Extremists can answer any questioning of their tactics with a simple retort: whose side are you on?  Ambrose upended the normal paradigm of law and order and redefined the situation in terms of a new emphasis religious identity that transcended all other considerations … The bishop and the monks were Christians, and the emperor claimed to be a Christian.  If Theodosius forced the bishop to pay restitution, he would in effect be siding with Jews against Christians, an act of apostasy no matter what the circumstances.  In Ambrose’s apocalyptic presentation of the issue, the rebuilding of a synagogue would be a humiliation to the Christian religion on a par with Julian’s planned restoration of the Jerusalem temple: the Jews would celebrate this “triumph” over Christ for centuries to come.  Ambrose acknowledged that the bishop was “too eager” but argued that the Christians’ zeal for Christ merited clemency… [195].

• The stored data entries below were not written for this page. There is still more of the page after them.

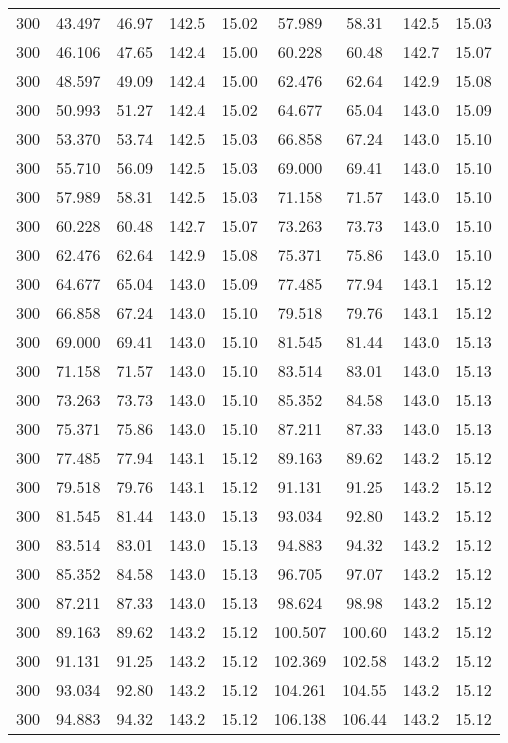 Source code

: \begin{table}
\begin{tabular}{c c c c c c c c c}
    300  &  43.497  &  46.97 & 142.5 & 15.02  &  57.989  &  58.31 & 142.5 & 15.03 \\
    300  &  46.106  &  47.65 & 142.4 & 15.00  &  60.228  &  60.48 & 142.7 & 15.07 \\
    300  &  48.597  &  49.09 & 142.4 & 15.00  &  62.476  &  62.64 & 142.9 & 15.08 \\
    300  &  50.993  &  51.27 & 142.4 & 15.02  &  64.677  &  65.04 & 143.0 & 15.09 \\
    300  &  53.370  &  53.74 & 142.5 & 15.03  &  66.858  &  67.24 & 143.0 & 15.10 \\
    300  &  55.710  &  56.09 & 142.5 & 15.03  &  69.000  &  69.41 & 143.0 & 15.10 \\
    300  &  57.989  &  58.31 & 142.5 & 15.03  &  71.158  &  71.57 & 143.0 & 15.10 \\
    300  &  60.228  &  60.48 & 142.7 & 15.07  &  73.263  &  73.73 & 143.0 & 15.10 \\
    300  &  62.476  &  62.64 & 142.9 & 15.08  &  75.371  &  75.86 & 143.0 & 15.10 \\
    300  &  64.677  &  65.04 & 143.0 & 15.09  &  77.485  &  77.94 & 143.1 & 15.12 \\
    300  &  66.858  &  67.24 & 143.0 & 15.10  &  79.518  &  79.76 & 143.1 & 15.12 \\
    300  &  69.000  &  69.41 & 143.0 & 15.10  &  81.545  &  81.44 & 143.0 & 15.13 \\
    300  &  71.158  &  71.57 & 143.0 & 15.10  &  83.514  &  83.01 & 143.0 & 15.13 \\
    300  &  73.263  &  73.73 & 143.0 & 15.10  &  85.352  &  84.58 & 143.0 & 15.13 \\
    300  &  75.371  &  75.86 & 143.0 & 15.10  &  87.211  &  87.33 & 143.0 & 15.13 \\
    300  &  77.485  &  77.94 & 143.1 & 15.12  &  89.163  &  89.62 & 143.2 & 15.12 \\
    300  &  79.518  &  79.76 & 143.1 & 15.12  &  91.131  &  91.25 & 143.2 & 15.12 \\
    300  &  81.545  &  81.44 & 143.0 & 15.13  &  93.034  &  92.80 & 143.2 & 15.12 \\
    300  &  83.514  &  83.01 & 143.0 & 15.13  &  94.883  &  94.32 & 143.2 & 15.12 \\
    300  &  85.352  &  84.58 & 143.0 & 15.13  &  96.705  &  97.07 & 143.2 & 15.12 \\
    300  &  87.211  &  87.33 & 143.0 & 15.13  &  98.624  &  98.98 & 143.2 & 15.12 \\
    300  &  89.163  &  89.62 & 143.2 & 15.12  & 100.507  & 100.60 & 143.2 & 15.12 \\
    300  &  91.131  &  91.25 & 143.2 & 15.12  & 102.369  & 102.58 & 143.2 & 15.12 \\
    300  &  93.034  &  92.80 & 143.2 & 15.12  & 104.261  & 104.55 & 143.2 & 15.12 \\
    300  &  94.883  &  94.32 & 143.2 & 15.12  & 106.138  & 106.44 & 143.2 & 15.12 \\

    \bottomrule
    \end{tabular}
\end{table}

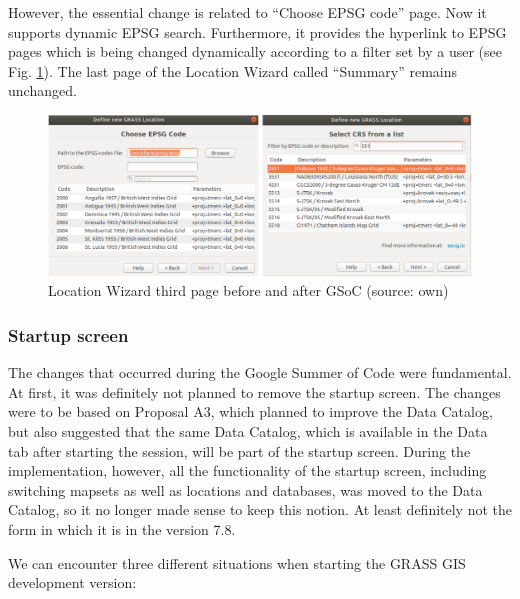 \documentclass[a4paper,10pt,twoside]{article}
\begin{document}
\newpage
However, the essential change is related to ``Choose EPSG code'' page. Now it supports dynamic EPSG search. Furthermore, it provides the hyperlink to EPSG pages which is being changed dynamically according to a filter set by a user (see Fig. \ref{fig:loc_wiz_3}). The last page of the Location Wizard called ``Summary'' remains unchanged.


\vspace{0.3cm}
\begin{figure}[hbt!] 
\begin{center}
\includegraphics[width=15cm]{../pictures/loc_wiz_3.png} 
\caption[Location Wizard third page before and after GSoC)]{Location Wizard third page before and after GSoC (source: own)}
\label{fig:loc_wiz_3}
\end{center}
\end{figure}


\subsubsection{Startup screen}

The changes that occurred during the Google Summer of Code were fundamental. At first, it was definitely not planned to remove the startup screen. The changes were to be based on Proposal A3, which planned to improve the Data Catalog, but also suggested that the same Data Catalog, which is available in the Data tab after starting the session, will be part of the startup screen.
During the implementation, however, all the functionality of the startup screen, including switching mapsets as well as locations and databases, was moved to the Data Catalog, so it no longer made sense to keep this notion. At least definitely not the form in which it is in the version 7.8.

\noindent We can encounter three different situations when starting the GRASS GIS development version:
\end{document}
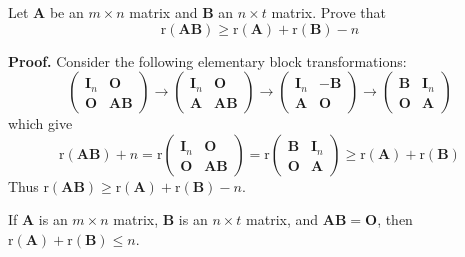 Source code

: \documentclass[12pt, a4paper, oneside]{book}
\begin{document}
\begin{corollary}
    Let $\mathbf{A}$ be an $m \times n$ matrix and $\mathbf{B}$ an $n \times t$ matrix. Prove that
    \[
        \mathrm{r}(\mathbf{A} \mathbf{B}) \geq \mathrm{r}(\mathbf{A})+\mathrm{r}(\mathbf{B})-n
    \]

    \textbf{Proof.} Consider the following elementary block transformations:
    \[
        \left(\begin{array}{cc}
                \mathbf{I}_n & \mathbf{O}            \\
                \mathbf{O}   & \mathbf{A} \mathbf{B}
            \end{array}\right) \rightarrow\left(\begin{array}{cc}
                \mathbf{I}_n & \mathbf{O}            \\
                \mathbf{A}   & \mathbf{A} \mathbf{B}
            \end{array}\right) \rightarrow\left(\begin{array}{cc}
                \mathbf{I}_n & -\mathbf{B} \\
                \mathbf{A}   & \mathbf{O}
            \end{array}\right) \rightarrow\left(\begin{array}{cc}
                \mathbf{B} & \mathbf{I}_n \\
                \mathbf{O} & \mathbf{A}
            \end{array}\right)
    \]
    which give
    \[
        \mathrm{r}(\mathbf{A} \mathbf{B})+n=\mathrm{r}\left(\begin{array}{cc}
                \mathbf{I}_n & \mathbf{O}            \\
                \mathbf{O}   & \mathbf{A} \mathbf{B}
            \end{array}\right)=\mathrm{r}\left(\begin{array}{cc}
                \mathbf{B} & \mathbf{I}_n \\
                \mathbf{O} & \mathbf{A}
            \end{array}\right) \geq \mathrm{r}(\mathbf{A})+\mathrm{r}(\mathbf{B})
    \]
    Thus $\mathrm{r}(\mathbf{A} \mathbf{B}) \geq \mathrm{r}(\mathbf{A})+\mathrm{r}(\mathbf{B})-n$.
\end{corollary}

\begin{corollary}
    If $\mathbf{A}$ is an $m \times n$ matrix, $\mathbf{B}$ is an $n \times t$ matrix, and ${\mathbf{A} \mathbf{B}}=\mathbf{O}$, then $\mathrm{r}(\mathbf{A})+\mathrm{r}(\mathbf{B}) \leq n$.
\end{corollary}
\end{document}
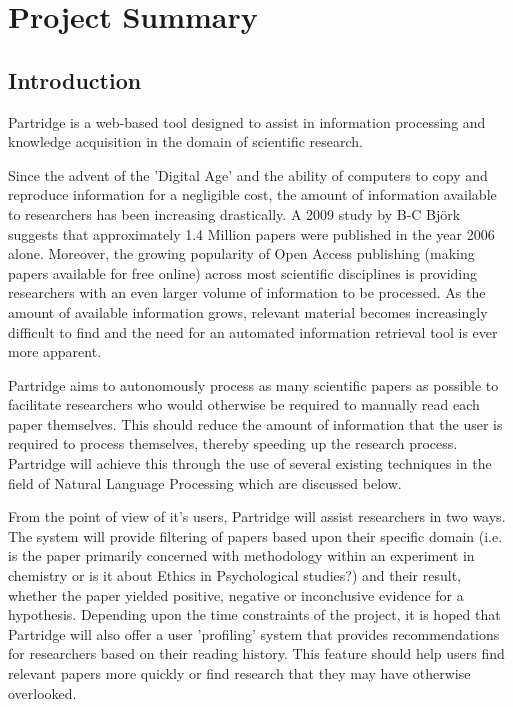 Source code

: \documentclass[12pt,a4paper]{article}
\begin{document}



\setlength{\parindent}{0pt}
\setlength{\parskip}{1.5ex plus 0.5ex minus 0.2ex}

\tableofcontents

\pagebreak

\section{Project Summary}

\subsection{Introduction}
Partridge is a web-based tool designed to assist in information processing and knowledge
acquisition in the domain of scientific research.

Since the advent of the 'Digital Age' and the ability of computers to copy and
reproduce information for a negligible cost, the amount of information
available to researchers has been increasing drastically.  A 2009 study by B-C
Bj\"{o}rk suggests that approximately 1.4 Million papers were published in the
year 2006 alone\cite{bjork2009}. Moreover, the growing popularity of Open Access
publishing (making papers available for free online\cite{Suber2012}) across
most scientific disciplines is providing researchers with an even larger volume
of information to be processed. As the amount of available information grows,
relevant material becomes increasingly difficult to find and the need for an
automated information retrieval tool is ever more apparent.

Partridge aims to autonomously process as many scientific papers as possible to
facilitate researchers who would otherwise be required to manually read each
paper themselves. This should reduce the amount of information that the user is
required to process themselves, thereby speeding up the research process.
Partridge will achieve this through the use of several existing techniques in
the field of Natural Language Processing which are discussed below.

From the point of view of it's users, Partridge will assist researchers in two
ways. The system will provide filtering of papers based upon their
specific domain (i.e. is the paper primarily concerned with methodology within
an experiment in chemistry or is it about Ethics in Psychological studies?) and
their result, whether the paper yielded positive, negative or inconclusive
evidence for a hypothesis. Depending upon the time constraints of the
project, it is hoped that Partridge will also offer a user 'profiling' system
that provides recommendations for researchers based on their reading history.
This feature should help users find relevant papers more quickly or find research that
they may have otherwise overlooked.
\end{document}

In somewhat milder form, this position is familiar today.  If you opposed Bush's invasions of Afghanistan and Iraq, you were obviously on the side of Al Qaeda and wanted to see America conquered.  If you're critical of President Obama, obviously you want the Republicans to take over the country and take away all our rights.  If you don't want Mozilla to fire Brendan Eich, you obviously want GLBT citizens to be deprived of their rights, and you probably wouldn't care if Mozilla was run by a white supremacist.  The fact that the latter accusations are milder doesn't change the fact that they are constructed from the same manichaean logic.  I don't want to blame it on religion, though, since not all religion accepts this position all the time; sometimes it overtly and explicitly rejects it, and some atheists accept it.  (If you're critical of Science, you must think that the world is 6000 years old!)  But it's easy to see how the trope found its way into religion; it's clearly an easy position for human beings to invent and reinvent when the going gets tough.